It’s time to face a tough reality: pumpkin spice flavoring is one of the leading causes of climate change. It requires a great deal of resources from all over the world in order to create that special blend of flavors that white girls love so much. Research has shown that the sheer quantity of pumpkin spice flavoring demanded around the fall season has led to an increase in CO2 emissions from food distributors by over 12% annually.
This trend begins far up the pumpkin spice supply chain in the rainforests of Sri Lanka. In order to cultivate the cinnamon, the main ingredient in pumpkin spice, branches are trimmed from Cinnamomum Verum trees. Due to the increasing popularity of this basic bitch beverage, the local peoples have been forced to forego nearly all other forms of agriculture in favor of cinnamon cultivation. This monoculture has devastated the local economies and has caused natural intake of CO2 to decrease by estimates of roughly 31% in just the last 5 years.
And with Whiteclaw recently announcing its new line of pumpkin spice seltzer, the effects of this crisis are only expected to worsen.

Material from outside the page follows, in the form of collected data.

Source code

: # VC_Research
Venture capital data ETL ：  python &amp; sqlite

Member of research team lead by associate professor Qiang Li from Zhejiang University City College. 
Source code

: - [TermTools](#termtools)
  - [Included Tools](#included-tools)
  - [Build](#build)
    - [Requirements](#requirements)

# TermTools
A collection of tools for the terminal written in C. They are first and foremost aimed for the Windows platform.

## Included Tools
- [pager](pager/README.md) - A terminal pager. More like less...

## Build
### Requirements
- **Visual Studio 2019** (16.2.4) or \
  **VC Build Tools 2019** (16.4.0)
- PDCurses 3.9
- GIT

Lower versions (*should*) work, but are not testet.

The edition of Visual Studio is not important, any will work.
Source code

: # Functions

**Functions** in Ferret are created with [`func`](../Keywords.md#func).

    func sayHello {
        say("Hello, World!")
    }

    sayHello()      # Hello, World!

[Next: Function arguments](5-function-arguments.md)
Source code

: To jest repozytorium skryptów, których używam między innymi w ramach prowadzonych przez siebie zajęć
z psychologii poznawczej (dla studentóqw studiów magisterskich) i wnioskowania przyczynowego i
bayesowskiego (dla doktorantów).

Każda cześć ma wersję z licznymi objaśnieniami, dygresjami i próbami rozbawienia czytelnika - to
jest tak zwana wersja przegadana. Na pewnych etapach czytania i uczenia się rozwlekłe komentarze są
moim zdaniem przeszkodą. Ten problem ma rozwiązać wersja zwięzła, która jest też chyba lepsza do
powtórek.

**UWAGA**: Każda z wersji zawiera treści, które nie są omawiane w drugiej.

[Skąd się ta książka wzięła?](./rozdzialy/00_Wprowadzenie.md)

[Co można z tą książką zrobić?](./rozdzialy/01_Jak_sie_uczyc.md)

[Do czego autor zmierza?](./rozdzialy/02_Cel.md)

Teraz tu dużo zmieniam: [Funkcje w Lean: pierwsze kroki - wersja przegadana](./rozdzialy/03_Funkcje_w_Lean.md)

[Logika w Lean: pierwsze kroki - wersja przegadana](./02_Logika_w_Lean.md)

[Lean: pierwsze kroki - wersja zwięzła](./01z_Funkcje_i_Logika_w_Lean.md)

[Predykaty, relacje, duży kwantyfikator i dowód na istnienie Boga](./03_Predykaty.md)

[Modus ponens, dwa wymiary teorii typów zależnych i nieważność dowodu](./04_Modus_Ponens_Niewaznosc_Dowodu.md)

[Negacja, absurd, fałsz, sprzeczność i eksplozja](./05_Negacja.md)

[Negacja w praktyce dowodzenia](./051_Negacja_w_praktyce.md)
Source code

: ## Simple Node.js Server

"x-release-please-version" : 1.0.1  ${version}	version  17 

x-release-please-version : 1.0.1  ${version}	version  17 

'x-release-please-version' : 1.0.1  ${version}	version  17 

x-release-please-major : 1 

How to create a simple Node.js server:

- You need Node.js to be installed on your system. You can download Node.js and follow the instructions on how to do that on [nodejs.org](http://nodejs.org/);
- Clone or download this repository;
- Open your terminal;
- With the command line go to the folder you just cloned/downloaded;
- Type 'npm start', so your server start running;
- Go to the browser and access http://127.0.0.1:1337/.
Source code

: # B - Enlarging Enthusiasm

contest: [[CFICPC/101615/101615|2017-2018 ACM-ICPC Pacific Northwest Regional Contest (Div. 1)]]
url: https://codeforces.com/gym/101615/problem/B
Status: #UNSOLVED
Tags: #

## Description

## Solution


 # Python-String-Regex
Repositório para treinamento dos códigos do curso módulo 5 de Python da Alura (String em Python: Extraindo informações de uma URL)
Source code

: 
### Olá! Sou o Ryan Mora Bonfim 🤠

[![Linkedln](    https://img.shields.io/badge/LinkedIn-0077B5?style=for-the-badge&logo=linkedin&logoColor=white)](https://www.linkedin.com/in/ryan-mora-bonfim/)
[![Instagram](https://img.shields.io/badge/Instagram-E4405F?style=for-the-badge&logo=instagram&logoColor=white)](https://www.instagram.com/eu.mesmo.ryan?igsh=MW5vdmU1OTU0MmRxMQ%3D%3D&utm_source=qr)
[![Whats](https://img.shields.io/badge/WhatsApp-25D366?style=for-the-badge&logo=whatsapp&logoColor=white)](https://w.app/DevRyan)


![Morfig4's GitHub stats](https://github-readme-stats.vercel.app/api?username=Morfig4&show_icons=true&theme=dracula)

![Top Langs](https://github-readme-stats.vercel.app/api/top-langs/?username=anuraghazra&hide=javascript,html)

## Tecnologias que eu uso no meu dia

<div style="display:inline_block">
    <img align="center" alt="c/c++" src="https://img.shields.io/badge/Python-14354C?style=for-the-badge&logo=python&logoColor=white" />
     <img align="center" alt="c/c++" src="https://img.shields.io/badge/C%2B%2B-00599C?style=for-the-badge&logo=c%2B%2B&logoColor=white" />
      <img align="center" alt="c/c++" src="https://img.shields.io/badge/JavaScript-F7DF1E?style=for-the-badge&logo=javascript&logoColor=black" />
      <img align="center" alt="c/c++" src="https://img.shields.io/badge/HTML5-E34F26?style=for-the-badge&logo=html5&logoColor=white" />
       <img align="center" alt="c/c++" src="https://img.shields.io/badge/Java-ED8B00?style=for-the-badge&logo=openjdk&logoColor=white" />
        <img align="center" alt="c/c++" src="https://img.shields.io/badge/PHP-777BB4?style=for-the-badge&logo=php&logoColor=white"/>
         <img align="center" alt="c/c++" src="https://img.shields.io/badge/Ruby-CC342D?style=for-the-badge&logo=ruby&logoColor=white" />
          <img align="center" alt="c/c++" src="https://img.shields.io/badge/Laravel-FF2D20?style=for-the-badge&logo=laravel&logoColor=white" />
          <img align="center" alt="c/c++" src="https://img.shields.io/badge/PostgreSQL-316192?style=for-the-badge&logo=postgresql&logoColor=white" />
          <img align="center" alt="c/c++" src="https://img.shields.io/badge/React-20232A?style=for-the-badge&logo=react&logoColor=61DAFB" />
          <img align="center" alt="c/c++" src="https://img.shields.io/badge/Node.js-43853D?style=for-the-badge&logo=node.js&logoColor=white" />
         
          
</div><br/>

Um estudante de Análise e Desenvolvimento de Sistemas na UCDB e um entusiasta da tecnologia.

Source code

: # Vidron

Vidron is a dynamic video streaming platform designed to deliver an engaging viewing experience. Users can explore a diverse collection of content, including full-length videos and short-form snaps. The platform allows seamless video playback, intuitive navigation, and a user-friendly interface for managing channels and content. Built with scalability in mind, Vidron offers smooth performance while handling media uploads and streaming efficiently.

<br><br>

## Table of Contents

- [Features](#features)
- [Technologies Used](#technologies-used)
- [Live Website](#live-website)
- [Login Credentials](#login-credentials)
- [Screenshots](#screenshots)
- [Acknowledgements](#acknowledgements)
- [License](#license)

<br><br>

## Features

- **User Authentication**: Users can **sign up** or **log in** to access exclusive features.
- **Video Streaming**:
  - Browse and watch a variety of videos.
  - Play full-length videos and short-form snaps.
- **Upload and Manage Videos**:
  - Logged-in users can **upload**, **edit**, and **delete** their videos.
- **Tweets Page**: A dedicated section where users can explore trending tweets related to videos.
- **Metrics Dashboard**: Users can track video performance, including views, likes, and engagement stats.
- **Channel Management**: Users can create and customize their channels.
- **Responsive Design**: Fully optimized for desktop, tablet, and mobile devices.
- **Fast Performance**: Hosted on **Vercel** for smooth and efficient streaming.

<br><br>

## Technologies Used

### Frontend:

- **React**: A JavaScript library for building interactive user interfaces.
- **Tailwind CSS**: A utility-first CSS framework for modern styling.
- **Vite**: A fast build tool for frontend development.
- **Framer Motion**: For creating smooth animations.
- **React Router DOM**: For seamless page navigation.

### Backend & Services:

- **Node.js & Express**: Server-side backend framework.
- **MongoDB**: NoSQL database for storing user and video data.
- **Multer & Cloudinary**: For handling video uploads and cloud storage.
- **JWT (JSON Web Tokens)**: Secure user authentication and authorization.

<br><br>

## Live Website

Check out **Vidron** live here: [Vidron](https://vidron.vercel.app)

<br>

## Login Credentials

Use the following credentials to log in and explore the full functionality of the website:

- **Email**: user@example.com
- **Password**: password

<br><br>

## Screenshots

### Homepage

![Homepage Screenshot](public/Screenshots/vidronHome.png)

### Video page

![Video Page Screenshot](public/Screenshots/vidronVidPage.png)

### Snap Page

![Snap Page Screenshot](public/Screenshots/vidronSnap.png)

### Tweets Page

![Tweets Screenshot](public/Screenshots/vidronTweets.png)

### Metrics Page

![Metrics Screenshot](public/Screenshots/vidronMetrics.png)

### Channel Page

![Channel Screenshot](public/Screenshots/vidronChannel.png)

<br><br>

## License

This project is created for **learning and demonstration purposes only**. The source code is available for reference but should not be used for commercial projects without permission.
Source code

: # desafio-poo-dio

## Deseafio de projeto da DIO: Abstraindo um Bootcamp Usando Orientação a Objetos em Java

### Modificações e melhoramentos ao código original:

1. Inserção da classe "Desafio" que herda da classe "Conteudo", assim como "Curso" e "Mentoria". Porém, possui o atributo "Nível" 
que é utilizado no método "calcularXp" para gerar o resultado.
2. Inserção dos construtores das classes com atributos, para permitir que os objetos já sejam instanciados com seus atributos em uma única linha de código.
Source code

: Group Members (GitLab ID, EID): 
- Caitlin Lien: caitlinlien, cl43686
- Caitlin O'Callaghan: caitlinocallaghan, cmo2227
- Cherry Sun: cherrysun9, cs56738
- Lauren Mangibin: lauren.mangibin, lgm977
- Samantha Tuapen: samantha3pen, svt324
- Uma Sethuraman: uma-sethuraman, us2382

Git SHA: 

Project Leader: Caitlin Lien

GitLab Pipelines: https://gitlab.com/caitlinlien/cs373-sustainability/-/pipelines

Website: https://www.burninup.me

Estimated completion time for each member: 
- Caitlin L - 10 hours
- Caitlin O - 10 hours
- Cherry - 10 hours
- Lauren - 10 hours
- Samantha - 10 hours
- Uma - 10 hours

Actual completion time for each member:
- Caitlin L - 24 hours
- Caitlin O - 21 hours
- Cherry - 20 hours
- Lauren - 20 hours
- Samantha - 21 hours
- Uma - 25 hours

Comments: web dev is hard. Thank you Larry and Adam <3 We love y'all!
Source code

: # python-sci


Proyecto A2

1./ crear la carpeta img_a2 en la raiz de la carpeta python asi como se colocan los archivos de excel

Experts suggest that by 2035, the global temperature could rise by 1.1 degrees celsius solely due to pumpkin spice related causes.
When asked for comment on the situation, College junior Brittani Kelly said, “Sometimes that’s just the price to pay for a good latte. Besides, it’s not like I’m going to Sri Lanka anytime soon. I heard the beaches there don’t even have good backgrounds for Instagram.” It’s safe to say that the pumpkin spice problem will not be resolving itself anytime soon.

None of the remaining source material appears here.